• [ACTION ITEM]
Please return every line from the entries that has the string "label" in it.

(Dataset excerpts)
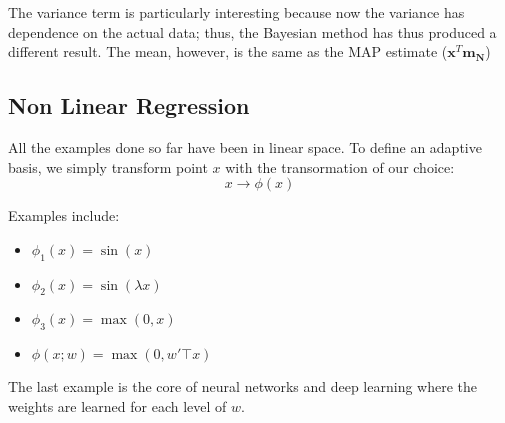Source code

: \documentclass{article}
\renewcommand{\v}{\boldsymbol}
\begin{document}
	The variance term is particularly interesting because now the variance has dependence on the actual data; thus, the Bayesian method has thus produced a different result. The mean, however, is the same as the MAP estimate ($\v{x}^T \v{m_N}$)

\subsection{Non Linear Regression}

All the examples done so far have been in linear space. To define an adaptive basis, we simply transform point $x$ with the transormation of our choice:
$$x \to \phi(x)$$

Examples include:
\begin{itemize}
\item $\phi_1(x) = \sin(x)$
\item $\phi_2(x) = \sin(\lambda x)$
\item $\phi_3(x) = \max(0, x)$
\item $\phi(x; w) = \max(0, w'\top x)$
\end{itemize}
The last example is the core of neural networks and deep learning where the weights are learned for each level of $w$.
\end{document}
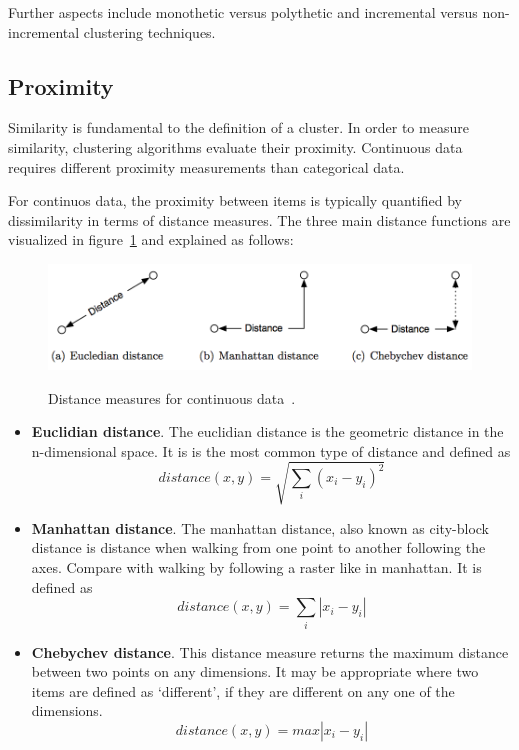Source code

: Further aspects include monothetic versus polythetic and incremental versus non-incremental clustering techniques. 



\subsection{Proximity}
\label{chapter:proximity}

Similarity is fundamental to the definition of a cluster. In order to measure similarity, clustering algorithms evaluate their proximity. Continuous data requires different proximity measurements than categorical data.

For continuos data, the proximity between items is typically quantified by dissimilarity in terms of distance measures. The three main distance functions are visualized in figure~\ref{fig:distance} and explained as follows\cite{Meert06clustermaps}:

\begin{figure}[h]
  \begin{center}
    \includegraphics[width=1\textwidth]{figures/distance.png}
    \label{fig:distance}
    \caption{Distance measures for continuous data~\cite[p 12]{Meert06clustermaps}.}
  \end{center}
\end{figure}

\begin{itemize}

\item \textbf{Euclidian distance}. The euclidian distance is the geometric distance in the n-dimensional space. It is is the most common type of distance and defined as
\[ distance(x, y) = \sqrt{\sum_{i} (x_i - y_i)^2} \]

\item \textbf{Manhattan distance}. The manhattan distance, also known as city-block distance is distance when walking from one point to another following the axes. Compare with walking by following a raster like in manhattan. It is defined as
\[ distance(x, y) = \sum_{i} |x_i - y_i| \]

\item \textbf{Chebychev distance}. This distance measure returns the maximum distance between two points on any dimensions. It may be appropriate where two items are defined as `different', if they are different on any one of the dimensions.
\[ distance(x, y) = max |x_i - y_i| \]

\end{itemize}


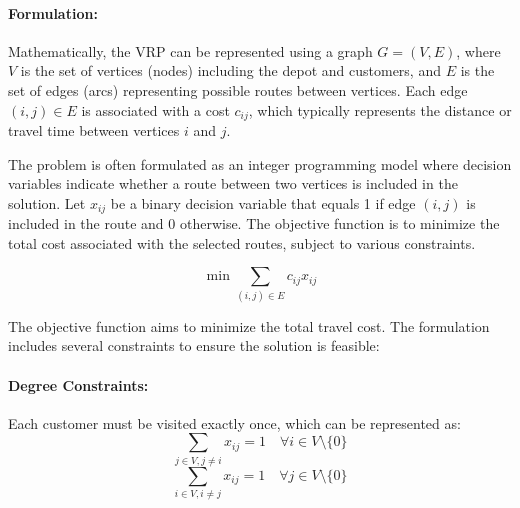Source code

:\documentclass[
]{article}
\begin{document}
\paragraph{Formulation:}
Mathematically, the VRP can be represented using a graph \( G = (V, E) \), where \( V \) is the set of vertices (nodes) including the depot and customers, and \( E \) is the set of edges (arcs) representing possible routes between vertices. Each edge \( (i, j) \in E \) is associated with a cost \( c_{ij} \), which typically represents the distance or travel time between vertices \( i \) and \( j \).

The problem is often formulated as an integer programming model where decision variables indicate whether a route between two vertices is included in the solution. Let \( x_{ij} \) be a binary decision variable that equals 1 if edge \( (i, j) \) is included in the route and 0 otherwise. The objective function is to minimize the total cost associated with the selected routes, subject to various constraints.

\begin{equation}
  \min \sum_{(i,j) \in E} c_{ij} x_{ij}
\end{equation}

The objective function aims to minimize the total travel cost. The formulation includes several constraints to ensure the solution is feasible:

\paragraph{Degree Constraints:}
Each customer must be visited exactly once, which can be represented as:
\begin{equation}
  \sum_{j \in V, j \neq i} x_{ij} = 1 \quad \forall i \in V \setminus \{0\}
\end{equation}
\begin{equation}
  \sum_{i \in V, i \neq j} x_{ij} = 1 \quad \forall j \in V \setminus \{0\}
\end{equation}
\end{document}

• [SOLVED EXERCISE]
\label{chapter:proximity}
    \label{fig:distance}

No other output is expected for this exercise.